REQUIRED WORK => Across the entries that follow, how many lines have the word "information" in them? Give only the number.

MATERIAL SHOWN =>

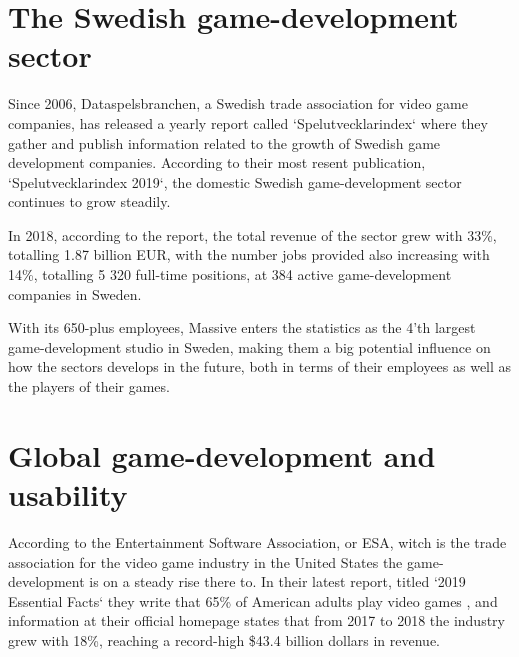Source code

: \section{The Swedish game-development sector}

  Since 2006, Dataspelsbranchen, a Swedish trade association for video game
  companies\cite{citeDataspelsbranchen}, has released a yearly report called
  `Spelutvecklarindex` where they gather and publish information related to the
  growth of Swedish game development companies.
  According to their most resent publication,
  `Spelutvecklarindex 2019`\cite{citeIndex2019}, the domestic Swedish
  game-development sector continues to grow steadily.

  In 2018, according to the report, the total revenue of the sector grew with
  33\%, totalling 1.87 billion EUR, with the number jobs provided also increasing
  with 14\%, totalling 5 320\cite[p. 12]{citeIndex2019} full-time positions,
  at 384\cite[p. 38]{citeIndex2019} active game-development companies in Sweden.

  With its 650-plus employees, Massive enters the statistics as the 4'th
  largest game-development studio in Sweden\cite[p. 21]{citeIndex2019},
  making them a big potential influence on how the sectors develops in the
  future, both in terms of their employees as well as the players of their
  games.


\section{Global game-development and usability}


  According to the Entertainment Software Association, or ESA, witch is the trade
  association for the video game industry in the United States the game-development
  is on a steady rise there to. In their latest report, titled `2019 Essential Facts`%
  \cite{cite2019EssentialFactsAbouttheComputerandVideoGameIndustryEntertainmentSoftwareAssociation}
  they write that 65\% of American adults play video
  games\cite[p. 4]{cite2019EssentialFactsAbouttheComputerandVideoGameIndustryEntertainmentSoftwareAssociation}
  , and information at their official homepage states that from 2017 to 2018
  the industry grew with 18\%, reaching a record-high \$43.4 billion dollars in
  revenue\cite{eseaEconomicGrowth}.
---
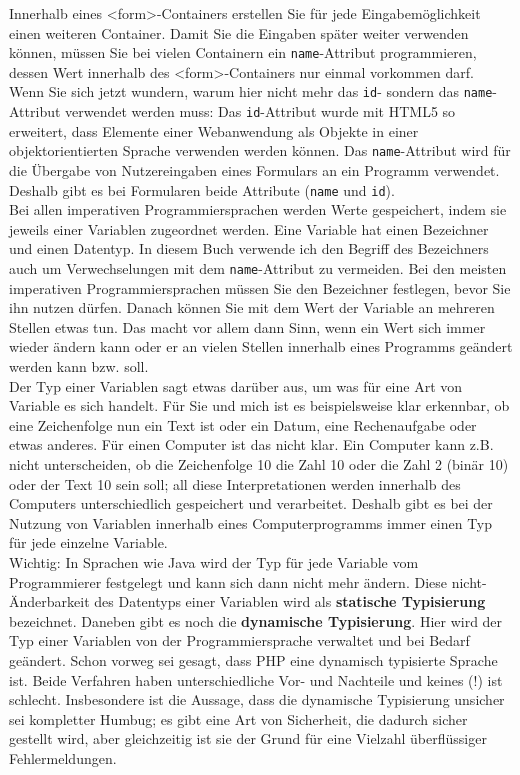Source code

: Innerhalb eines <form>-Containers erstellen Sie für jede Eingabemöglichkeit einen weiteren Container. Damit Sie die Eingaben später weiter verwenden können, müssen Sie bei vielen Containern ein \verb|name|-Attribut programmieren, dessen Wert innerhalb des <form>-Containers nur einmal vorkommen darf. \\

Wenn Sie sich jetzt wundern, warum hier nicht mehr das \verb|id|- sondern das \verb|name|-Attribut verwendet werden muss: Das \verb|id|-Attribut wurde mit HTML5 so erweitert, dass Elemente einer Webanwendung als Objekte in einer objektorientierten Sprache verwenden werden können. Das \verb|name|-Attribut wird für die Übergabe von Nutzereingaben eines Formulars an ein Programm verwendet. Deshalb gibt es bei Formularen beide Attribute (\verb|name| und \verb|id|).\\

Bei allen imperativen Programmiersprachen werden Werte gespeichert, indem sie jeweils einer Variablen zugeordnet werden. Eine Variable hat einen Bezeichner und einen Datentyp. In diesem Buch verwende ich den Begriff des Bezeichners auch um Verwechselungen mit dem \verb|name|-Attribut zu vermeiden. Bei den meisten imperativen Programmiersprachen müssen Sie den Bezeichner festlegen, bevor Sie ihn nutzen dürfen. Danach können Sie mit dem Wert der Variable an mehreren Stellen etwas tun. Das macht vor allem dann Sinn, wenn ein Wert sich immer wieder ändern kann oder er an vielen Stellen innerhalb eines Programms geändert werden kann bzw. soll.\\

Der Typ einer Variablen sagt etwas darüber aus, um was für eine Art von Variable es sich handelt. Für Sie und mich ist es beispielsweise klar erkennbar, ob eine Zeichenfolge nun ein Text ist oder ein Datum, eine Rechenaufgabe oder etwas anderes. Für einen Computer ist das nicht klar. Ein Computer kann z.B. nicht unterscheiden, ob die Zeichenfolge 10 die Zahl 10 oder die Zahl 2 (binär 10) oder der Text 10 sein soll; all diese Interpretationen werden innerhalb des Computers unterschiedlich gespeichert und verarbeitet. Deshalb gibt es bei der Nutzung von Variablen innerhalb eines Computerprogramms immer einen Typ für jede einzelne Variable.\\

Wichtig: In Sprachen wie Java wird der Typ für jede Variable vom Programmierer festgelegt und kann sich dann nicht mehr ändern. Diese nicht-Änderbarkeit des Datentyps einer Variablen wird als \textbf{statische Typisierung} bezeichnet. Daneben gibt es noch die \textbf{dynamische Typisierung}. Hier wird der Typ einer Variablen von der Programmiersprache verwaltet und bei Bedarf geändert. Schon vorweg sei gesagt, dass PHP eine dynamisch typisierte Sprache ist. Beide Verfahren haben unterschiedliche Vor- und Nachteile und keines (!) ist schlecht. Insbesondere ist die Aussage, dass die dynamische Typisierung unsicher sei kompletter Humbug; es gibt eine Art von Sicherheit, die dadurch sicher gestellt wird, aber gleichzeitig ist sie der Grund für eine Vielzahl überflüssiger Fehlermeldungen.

ANSWER AREA => 2